Gravitational waves are ripples in the fabric of space-time. They squeeze and stretch everything in their path and come from nearly every kind of motion possible. However, because gravitational waves are so weak, only the most energetic events can create ripples that can be detected by LIGO and Virgo, both of which are designed to detect gravitational waves. Such events include supernovas and mergers of black holes.
When gravitational waves wash over the Earth, they move things by a distance of less than the width of an atom. Once they have passed, they leave behind another wave of gravitational ripples, which also leave behind another wave of new ripples, and so on.
Each new generation of waves is weaker than the last, Sutter said, but the effect accumulates into what astronomers call space-time "memory" – a permanent distortion of space-time left in the wake of a passing gravitational wave.
"In other words, when gravitational waves wash over you, you don't just stretch and squeeze temporarily. When all is said and done, you are left permanently stretched," Sutter wrote. (Related: Space-time ripples could help scientists uncover exoplanets from other galaxies.)

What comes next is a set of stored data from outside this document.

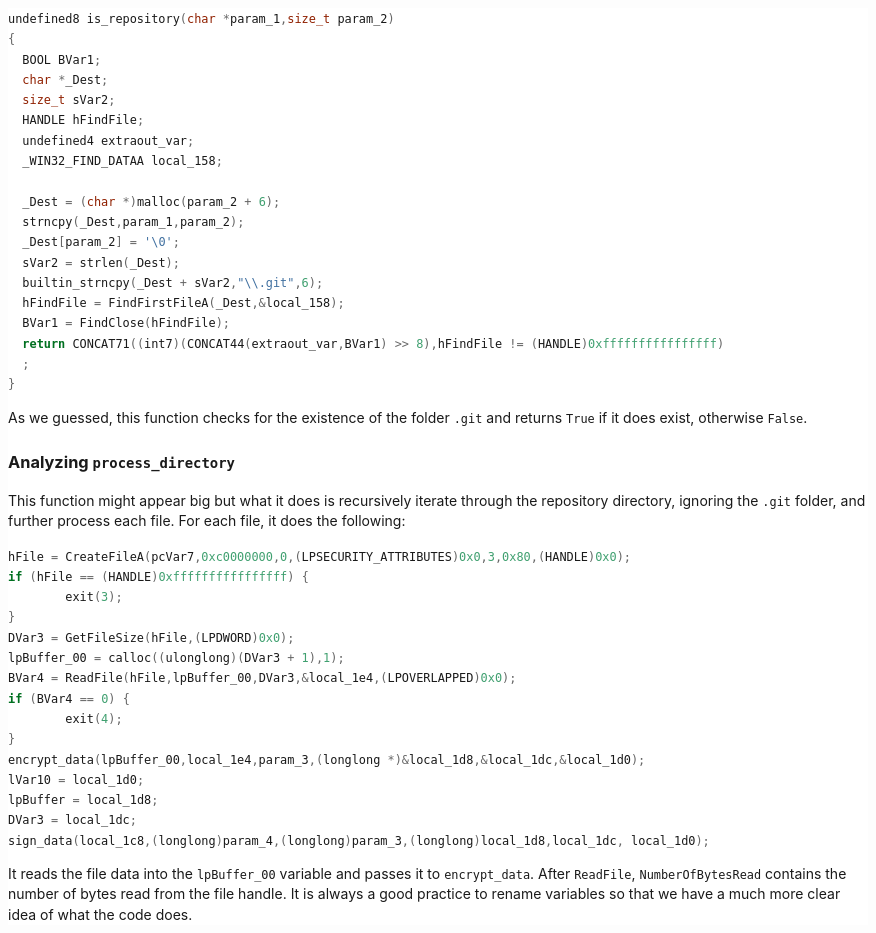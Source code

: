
 ```c
undefined8 is_repository(char *param_1,size_t param_2)
{
  BOOL BVar1;
  char *_Dest;
  size_t sVar2;
  HANDLE hFindFile;
  undefined4 extraout_var;
  _WIN32_FIND_DATAA local_158;
  
  _Dest = (char *)malloc(param_2 + 6);
  strncpy(_Dest,param_1,param_2);
  _Dest[param_2] = '\0';
  sVar2 = strlen(_Dest);
  builtin_strncpy(_Dest + sVar2,"\\.git",6);
  hFindFile = FindFirstFileA(_Dest,&local_158);
  BVar1 = FindClose(hFindFile);
  return CONCAT71((int7)(CONCAT44(extraout_var,BVar1) >> 8),hFindFile != (HANDLE)0xffffffffffffffff)
  ;
}
```

As we guessed, this function checks for the existence of the folder `.git` and returns `True` if it does exist, otherwise `False`.

### Analyzing `process_directory`

This function might appear big but what it does is recursively iterate through the repository directory, ignoring the `.git` folder, and further process each file. For each file, it does the following:

```c
hFile = CreateFileA(pcVar7,0xc0000000,0,(LPSECURITY_ATTRIBUTES)0x0,3,0x80,(HANDLE)0x0);
if (hFile == (HANDLE)0xffffffffffffffff) {
		exit(3);
}
DVar3 = GetFileSize(hFile,(LPDWORD)0x0);
lpBuffer_00 = calloc((ulonglong)(DVar3 + 1),1);
BVar4 = ReadFile(hFile,lpBuffer_00,DVar3,&local_1e4,(LPOVERLAPPED)0x0);
if (BVar4 == 0) {
		exit(4);
}
encrypt_data(lpBuffer_00,local_1e4,param_3,(longlong *)&local_1d8,&local_1dc,&local_1d0);
lVar10 = local_1d0;
lpBuffer = local_1d8;
DVar3 = local_1dc;
sign_data(local_1c8,(longlong)param_4,(longlong)param_3,(longlong)local_1d8,local_1dc, local_1d0);
```

It reads the file data into the `lpBuffer_00` variable and passes it to `encrypt_data`. After `ReadFile`, `NumberOfBytesRead` contains the number of bytes read from the file handle. It is always a good practice to rename variables so that we have a much more clear idea of what the code does.


[ 1 ]: https://dogbolt.org/ "Decompiler Explorer"
[ 2 ]: https://learn.microsoft.com/en-us/windows/win32/api/winbase/nf-winbase-getusernamea "GetUserNameA"
[ 3 ]: https://github.com/libecc/libecc/blob/master/src/curves/curves.c#L82 "ec_get_curve_params_by_type"
[ 4 ]: https://github.com/libecc/libecc/blob/master/include/libecc/lib_ecc_types.h#L159
[ 5 ]: https://neuromancer.sk/std/secg/secp256r1
[ 6 ]: https://github.com/libecc/libecc/blob/6167c16eb9846b26a819f70295c59362837b0c6c/src/external_deps/rand.c#L86
[ 7 ]: https://learn.microsoft.com/en-us/windows/win32/fileio/file-attribute-constants
[ 8 ]: https://github.com/kokke/tiny-AES-c
[ 9 ]: https://github.com/libecc/libecc/blob/6167c16eb9846b26a819f70295c59362837b0c6c/include/libecc/curves/ec_params.h#L51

While scientists haven't found direct evidence for space-time memory yet, he said that the future data taken by LIGO and Virgo should bear proof of it. This would take the form of a permanent shift in the position of the detectors, well after the passage of a confirmed gravitational-wave event, he added.

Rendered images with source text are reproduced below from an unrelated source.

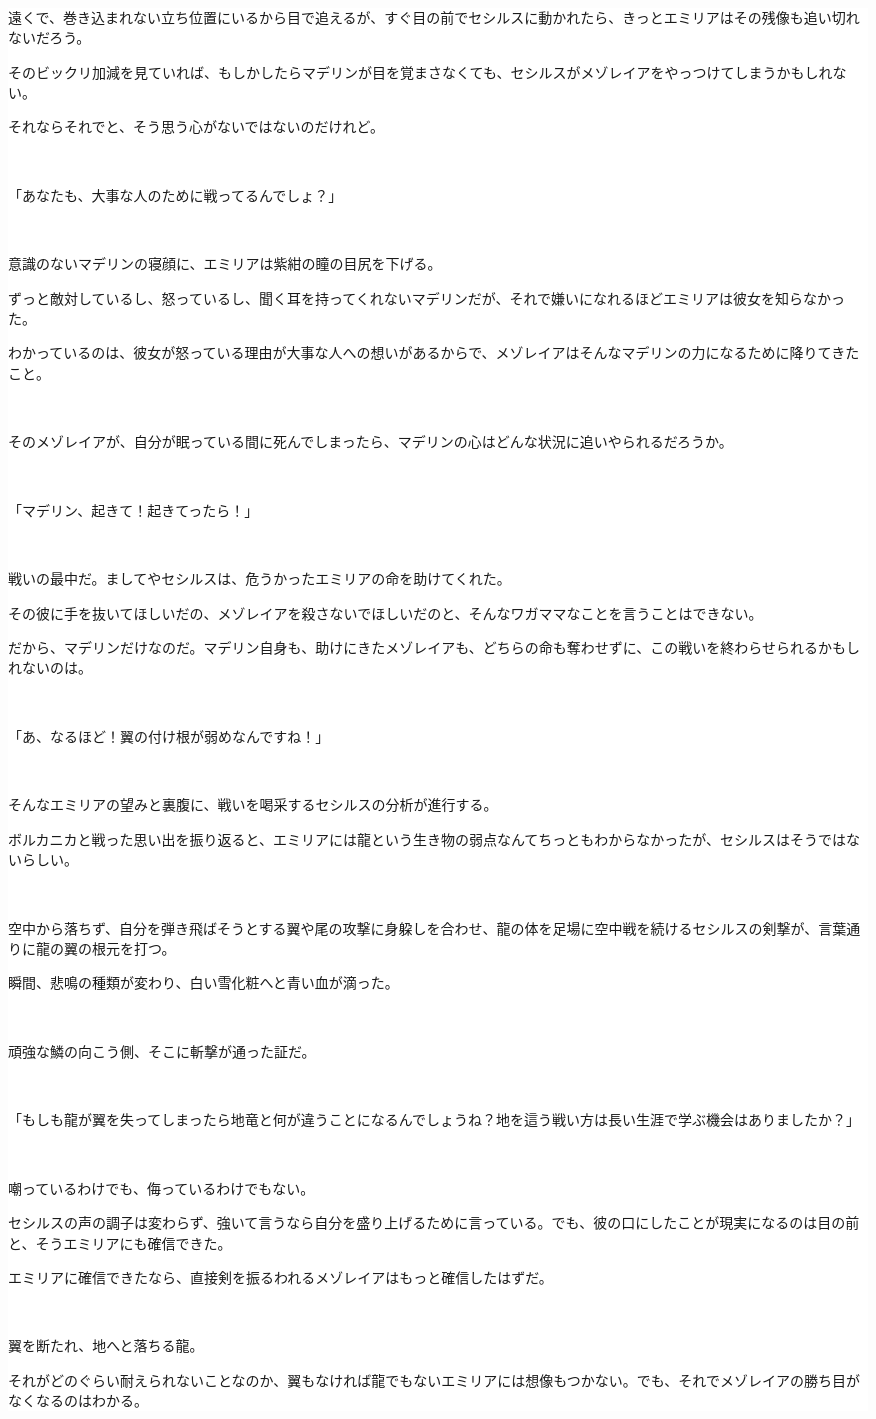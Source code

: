 
遠くで、巻き込まれない立ち位置にいるから目で追えるが、すぐ目の前でセシルスに動かれたら、きっとエミリアはその残像も追い切れないだろう。

そのビックリ加減を見ていれば、もしかしたらマデリンが目を覚まさなくても、セシルスがメゾレイアをやっつけてしまうかもしれない。

それならそれでと、そう思う心がないではないのだけれど。

　

「あなたも、大事な人のために戦ってるんでしょ？」

　

意識のないマデリンの寝顔に、エミリアは紫紺の瞳の目尻を下げる。

ずっと敵対しているし、怒っているし、聞く耳を持ってくれないマデリンだが、それで嫌いになれるほどエミリアは彼女を知らなかった。

わかっているのは、彼女が怒っている理由が大事な人への想いがあるからで、メゾレイアはそんなマデリンの力になるために降りてきたこと。

　

そのメゾレイアが、自分が眠っている間に死んでしまったら、マデリンの心はどんな状況に追いやられるだろうか。

　

「マデリン、起きて！起きてったら！」

　

戦いの最中だ。ましてやセシルスは、危うかったエミリアの命を助けてくれた。

その彼に手を抜いてほしいだの、メゾレイアを殺さないでほしいだのと、そんなワガママなことを言うことはできない。

だから、マデリンだけなのだ。マデリン自身も、助けにきたメゾレイアも、どちらの命も奪わせずに、この戦いを終わらせられるかもしれないのは。

　

「あ、なるほど！翼の付け根が弱めなんですね！」

　

そんなエミリアの望みと裏腹に、戦いを喝采するセシルスの分析が進行する。

ボルカニカと戦った思い出を振り返ると、エミリアには龍という生き物の弱点なんてちっともわからなかったが、セシルスはそうではないらしい。

　

空中から落ちず、自分を弾き飛ばそうとする翼や尾の攻撃に身躱しを合わせ、龍の体を足場に空中戦を続けるセシルスの剣撃が、言葉通りに龍の翼の根元を打つ。

瞬間、悲鳴の種類が変わり、白い雪化粧へと青い血が滴った。

　

頑強な鱗の向こう側、そこに斬撃が通った証だ。

　

「もしも龍が翼を失ってしまったら地竜と何が違うことになるんでしょうね？地を這う戦い方は長い生涯で学ぶ機会はありましたか？」

　

嘲っているわけでも、侮っているわけでもない。

セシルスの声の調子は変わらず、強いて言うなら自分を盛り上げるために言っている。でも、彼の口にしたことが現実になるのは目の前と、そうエミリアにも確信できた。

エミリアに確信できたなら、直接剣を振るわれるメゾレイアはもっと確信したはずだ。

　

翼を断たれ、地へと落ちる龍。

それがどのぐらい耐えられないことなのか、翼もなければ龍でもないエミリアには想像もつかない。でも、それでメゾレイアの勝ち目がなくなるのはわかる。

The astrophysicist acknowledged that detection would take time, since the memory of each ripple was virtually impossible to observe. To make a detection, scientists would have to record multiple events to build up the evidence needed to spot space-time memory.

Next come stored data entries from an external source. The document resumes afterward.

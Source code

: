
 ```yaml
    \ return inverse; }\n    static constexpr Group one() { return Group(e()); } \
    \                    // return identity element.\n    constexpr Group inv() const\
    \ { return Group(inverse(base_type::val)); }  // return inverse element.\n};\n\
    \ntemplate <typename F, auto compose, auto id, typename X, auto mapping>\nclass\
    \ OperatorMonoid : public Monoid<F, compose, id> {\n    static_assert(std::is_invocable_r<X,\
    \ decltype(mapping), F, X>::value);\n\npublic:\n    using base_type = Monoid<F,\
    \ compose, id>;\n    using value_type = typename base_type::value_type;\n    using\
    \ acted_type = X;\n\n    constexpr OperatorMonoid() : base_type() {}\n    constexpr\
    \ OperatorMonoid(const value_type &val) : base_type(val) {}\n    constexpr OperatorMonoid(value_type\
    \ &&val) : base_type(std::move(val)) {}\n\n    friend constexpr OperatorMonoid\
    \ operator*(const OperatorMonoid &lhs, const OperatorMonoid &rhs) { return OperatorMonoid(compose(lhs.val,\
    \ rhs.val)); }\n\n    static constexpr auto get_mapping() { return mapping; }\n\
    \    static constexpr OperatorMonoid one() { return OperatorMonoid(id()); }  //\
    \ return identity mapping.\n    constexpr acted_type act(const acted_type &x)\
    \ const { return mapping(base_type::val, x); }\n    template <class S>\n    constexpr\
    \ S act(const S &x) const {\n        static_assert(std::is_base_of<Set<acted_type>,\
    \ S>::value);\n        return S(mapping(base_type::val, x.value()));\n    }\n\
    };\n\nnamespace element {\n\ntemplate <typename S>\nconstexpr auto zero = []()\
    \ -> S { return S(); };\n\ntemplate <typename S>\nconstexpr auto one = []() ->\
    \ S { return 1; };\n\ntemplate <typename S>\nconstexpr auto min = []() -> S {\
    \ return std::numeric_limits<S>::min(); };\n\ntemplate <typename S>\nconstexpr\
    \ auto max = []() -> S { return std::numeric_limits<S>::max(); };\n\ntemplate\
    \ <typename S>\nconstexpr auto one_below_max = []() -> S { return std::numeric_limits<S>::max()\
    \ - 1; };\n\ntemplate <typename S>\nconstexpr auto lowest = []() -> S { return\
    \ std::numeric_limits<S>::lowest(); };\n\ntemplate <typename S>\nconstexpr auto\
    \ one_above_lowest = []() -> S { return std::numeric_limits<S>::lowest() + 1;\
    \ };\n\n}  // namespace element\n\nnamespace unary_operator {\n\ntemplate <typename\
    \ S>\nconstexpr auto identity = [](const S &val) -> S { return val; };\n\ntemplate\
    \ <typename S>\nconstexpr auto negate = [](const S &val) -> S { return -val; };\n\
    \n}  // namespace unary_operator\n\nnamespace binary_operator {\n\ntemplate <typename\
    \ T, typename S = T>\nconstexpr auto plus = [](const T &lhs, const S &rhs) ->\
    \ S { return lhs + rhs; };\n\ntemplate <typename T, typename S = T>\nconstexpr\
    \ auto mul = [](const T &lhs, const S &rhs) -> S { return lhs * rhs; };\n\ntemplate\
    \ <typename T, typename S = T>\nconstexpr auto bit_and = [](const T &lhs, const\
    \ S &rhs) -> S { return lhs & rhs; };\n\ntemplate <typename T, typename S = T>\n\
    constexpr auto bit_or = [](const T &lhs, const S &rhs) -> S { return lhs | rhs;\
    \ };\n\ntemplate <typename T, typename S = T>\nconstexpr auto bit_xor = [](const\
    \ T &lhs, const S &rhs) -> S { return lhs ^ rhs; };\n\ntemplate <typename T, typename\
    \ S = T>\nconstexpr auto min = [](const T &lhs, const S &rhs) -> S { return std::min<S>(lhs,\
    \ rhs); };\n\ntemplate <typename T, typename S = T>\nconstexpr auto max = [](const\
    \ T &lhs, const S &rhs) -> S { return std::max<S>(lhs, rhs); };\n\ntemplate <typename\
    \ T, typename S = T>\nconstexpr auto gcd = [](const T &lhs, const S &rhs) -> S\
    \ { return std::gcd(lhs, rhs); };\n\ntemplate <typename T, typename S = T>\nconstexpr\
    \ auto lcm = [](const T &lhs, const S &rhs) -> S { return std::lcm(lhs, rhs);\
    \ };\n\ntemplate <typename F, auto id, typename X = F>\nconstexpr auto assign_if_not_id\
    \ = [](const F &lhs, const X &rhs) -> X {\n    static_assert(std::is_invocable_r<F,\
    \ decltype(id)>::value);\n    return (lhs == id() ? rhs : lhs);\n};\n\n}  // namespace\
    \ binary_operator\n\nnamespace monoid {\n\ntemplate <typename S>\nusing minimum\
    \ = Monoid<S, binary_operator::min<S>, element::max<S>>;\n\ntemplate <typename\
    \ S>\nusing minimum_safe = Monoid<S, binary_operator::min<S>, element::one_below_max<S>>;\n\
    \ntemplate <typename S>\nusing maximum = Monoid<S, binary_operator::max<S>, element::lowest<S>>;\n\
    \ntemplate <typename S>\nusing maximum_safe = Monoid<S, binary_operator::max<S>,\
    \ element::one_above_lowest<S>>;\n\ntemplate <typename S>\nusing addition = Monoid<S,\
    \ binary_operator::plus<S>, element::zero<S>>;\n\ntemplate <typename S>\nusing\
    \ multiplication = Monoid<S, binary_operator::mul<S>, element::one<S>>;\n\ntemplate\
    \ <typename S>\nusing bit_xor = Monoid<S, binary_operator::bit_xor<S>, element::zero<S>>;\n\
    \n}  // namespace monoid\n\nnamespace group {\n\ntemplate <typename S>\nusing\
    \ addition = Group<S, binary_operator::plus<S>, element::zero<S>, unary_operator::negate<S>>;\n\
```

In a study published last year in the journal Physics Review D, researchers from Monash University in Australia provided an idea of what and how long it would take to detect gravitational-wave memory.
After analyzing the first 10 black hole mergers detected by LIGO and Virgo between 2015 and 2017, the researchers predicted that the observatories would need to record around 2,000 black hole mergers to spot the aftereffects of space-time ripples. While this figure seemed huge, the team expected to hit this number by the middle of this decade.
They also noted that while LIGO and Virgo were currently not sensitive enough to make any statements about gravitational-wave memory, the facilities were continuously being upgraded and had been able to detect more than 40 mergers between April 2019 and January 2020. The recent addition of Japan's KAGRA observatory, which went online last year, should also boost observations.
Advancements in technology could further quicken data collection and lead to an earlier detection than expected. Indeed, the next generation of gravitational-wave observatories might be able to detect gravitational-wave memory within just a year of observations, Sutter said.